::: Data for review

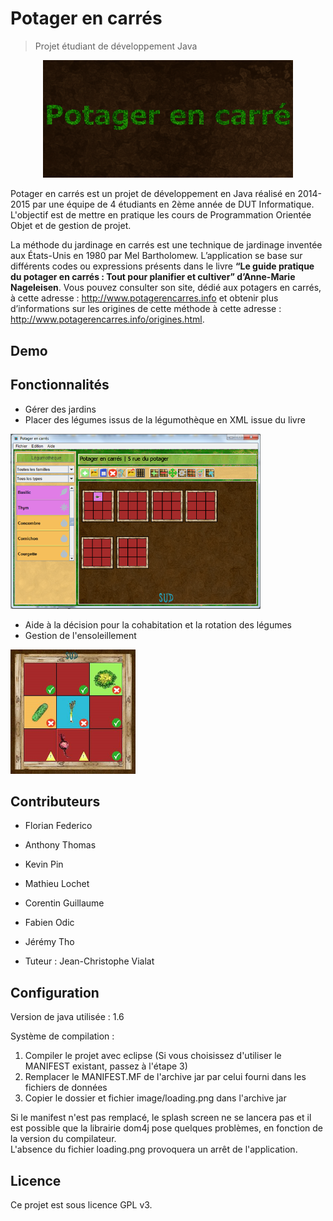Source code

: # Potager en carrés
> Projet étudiant de développement Java

<p align="center">
  <img src="readme/Animation.gif" alt="" width="400"/>
</p>

Potager en carrés est un projet de développement en Java réalisé en 2014-2015 par une équipe de 4 étudiants en 2ème année de DUT Informatique.
L'objectif est de mettre en pratique les cours de Programmation Orientée Objet et de gestion de projet.

La méthode du jardinage en carrés est une technique de jardinage inventée aux États-Unis en 1980 par Mel Bartholomew. 
L’application se base sur différents codes ou expressions présents dans le livre **“Le guide pratique du potager en carrés : Tout pour planifier et cultiver” d’Anne-Marie Nageleisen**. 
Vous pouvez consulter son site, dédié aux potagers en carrés, à cette adresse : http://www.potagerencarres.info et obtenir plus d’informations sur les origines de cette méthode à cette adresse : http://www.potagerencarres.info/origines.html.

## Demo


## Fonctionnalités

* Gérer des jardins
* Placer des légumes issus de la légumothèque en XML issue du livre

<p align="left">
  <img src="readme/01-jardin.png" alt="" width="400"/>
</p>

* Aide à la décision pour la cohabitation et la rotation des légumes
* Gestion de l'ensoleillement
 
<p align="left">
  <img src="readme/02-planche.png" alt="" width="200"/>
</p>

## Contributeurs

* Florian Federico
* Anthony Thomas
* Kevin Pin
* Mathieu Lochet
* Corentin Guillaume
* Fabien Odic
* Jérémy Tho

* Tuteur : Jean-Christophe Vialat


## Configuration

Version de java utilisée : 1.6

Système de compilation :
1. Compiler le projet avec eclipse (Si vous choisissez d'utiliser le MANIFEST existant, passez à l'étape 3)
2. Remplacer le MANIFEST.MF de l'archive jar par celui fourni dans les fichiers de données
3. Copier le dossier et fichier image/loading.png dans l'archive jar

Si le manifest n'est pas remplacé, le splash screen ne se lancera pas et il est possible que la librairie dom4j pose quelques problèmes, en fonction de la version du compilateur. <br/>
L'absence du fichier loading.png provoquera un arrêt de l'application.

## Licence

Ce projet est sous licence GPL v3.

::::::

| Task to complete |
All of the material above should be output exactly, with the pictures left behind.

| Task output |
Source code

: # Potager en carrés
> Projet étudiant de développement Java

<p align="center">
  <img src="readme/Animation.gif" alt="" width="400"/>
</p>

Potager en carrés est un projet de développement en Java réalisé en 2014-2015 par une équipe de 4 étudiants en 2ème année de DUT Informatique.
L'objectif est de mettre en pratique les cours de Programmation Orientée Objet et de gestion de projet.

La méthode du jardinage en carrés est une technique de jardinage inventée aux États-Unis en 1980 par Mel Bartholomew. 
L’application se base sur différents codes ou expressions présents dans le livre **“Le guide pratique du potager en carrés : Tout pour planifier et cultiver” d’Anne-Marie Nageleisen**. 
Vous pouvez consulter son site, dédié aux potagers en carrés, à cette adresse : http://www.potagerencarres.info et obtenir plus d’informations sur les origines de cette méthode à cette adresse : http://www.potagerencarres.info/origines.html.

## Demo


## Fonctionnalités

* Gérer des jardins
* Placer des légumes issus de la légumothèque en XML issue du livre

<p align="left">
  <img src="readme/01-jardin.png" alt="" width="400"/>
</p>

* Aide à la décision pour la cohabitation et la rotation des légumes
* Gestion de l'ensoleillement
 
<p align="left">
  <img src="readme/02-planche.png" alt="" width="200"/>
</p>

## Contributeurs

* Florian Federico
* Anthony Thomas
* Kevin Pin
* Mathieu Lochet
* Corentin Guillaume
* Fabien Odic
* Jérémy Tho

* Tuteur : Jean-Christophe Vialat


## Configuration

Version de java utilisée : 1.6

Système de compilation :
1. Compiler le projet avec eclipse (Si vous choisissez d'utiliser le MANIFEST existant, passez à l'étape 3)
2. Remplacer le MANIFEST.MF de l'archive jar par celui fourni dans les fichiers de données
3. Copier le dossier et fichier image/loading.png dans l'archive jar

Si le manifest n'est pas remplacé, le splash screen ne se lancera pas et il est possible que la librairie dom4j pose quelques problèmes, en fonction de la version du compilateur. <br/>
L'absence du fichier loading.png provoquera un arrêt de l'application.

## Licence

Ce projet est sous licence GPL v3.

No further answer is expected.